April 15 — July 16, 2022

A Brand New End: Survival and Its Pictures is a photography-based exhibition of new work by Carmen Winant as part of a five-component project developed by the artist through intensive research — a hallmark of her category-defying practice. A Brand New End explores historical and contemporary representations of oppression, liberation and self-expression through materials drawn from and inspired by the archives of Women In Transition (WIT) and the National Coalition Against Domestic Violence (NCADV). This multipart project aims to illuminate the often invisible experiences of women, as well as feminist strategies for survival, revolt and self-determination. It highlights the power of print (photography and printmaking) to depict how women view themselves, and how photography can serve as a tool in the struggle for individual autonomy and self-representation.
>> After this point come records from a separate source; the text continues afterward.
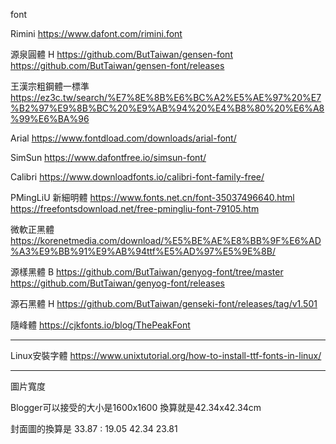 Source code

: font

Rimini
https://www.dafont.com/rimini.font

源泉圓體 H
https://github.com/ButTaiwan/gensen-font
https://github.com/ButTaiwan/gensen-font/releases

王漢宗粗鋼體一標準
https://ez3c.tw/search/%E7%8E%8B%E6%BC%A2%E5%AE%97%20%E7%B2%97%E9%8B%BC%20%E9%AB%94%20%E4%B8%80%20%E6%A8%99%E6%BA%96

Arial
https://www.fontdload.com/downloads/arial-font/

SimSun
https://www.dafontfree.io/simsun-font/

Calibri
https://www.downloadfonts.io/calibri-font-family-free/

PMingLiU
新細明體
https://www.fonts.net.cn/font-35037496640.html
https://freefontsdownload.net/free-pmingliu-font-79105.htm

微軟正黑體
https://korenetmedia.com/download/%E5%BE%AE%E8%BB%9F%E6%AD%A3%E9%BB%91%E9%AB%94ttf%E5%AD%97%E5%9E%8B/

源樣黑體 B
https://github.com/ButTaiwan/genyog-font/tree/master
https://github.com/ButTaiwan/genyog-font/releases

源石黑體 H
https://github.com/ButTaiwan/genseki-font/releases/tag/v1.501

隨峰體
https://cjkfonts.io/blog/ThePeakFont

----

Linux安裝字體
https://www.unixtutorial.org/how-to-install-ttf-fonts-in-linux/

----

圖片寬度

Blogger可以接受的大小是1600x1600
換算就是42.34x42.34cm

封面圖的換算是
33.87 : 19.05
42.34	23.81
Through its expansive consideration of image making, domestic violence and the larger feminist movement deploying the archives of WIT and NCADV, A Brand New End critically examines the problems and possibilities of visualizing domestic violence and subsequent survival. 

The exhibition has been organized by Ksenia Nouril, PhD, The Print Center’s Jensen Bryan Curator. A Brand New End: Survival and Its Pictures has been supported by The Pew Center for Arts & Heritage.

Content warning: please be advised that this exhibition contains adult content, including depictions and descriptions of domestic violence.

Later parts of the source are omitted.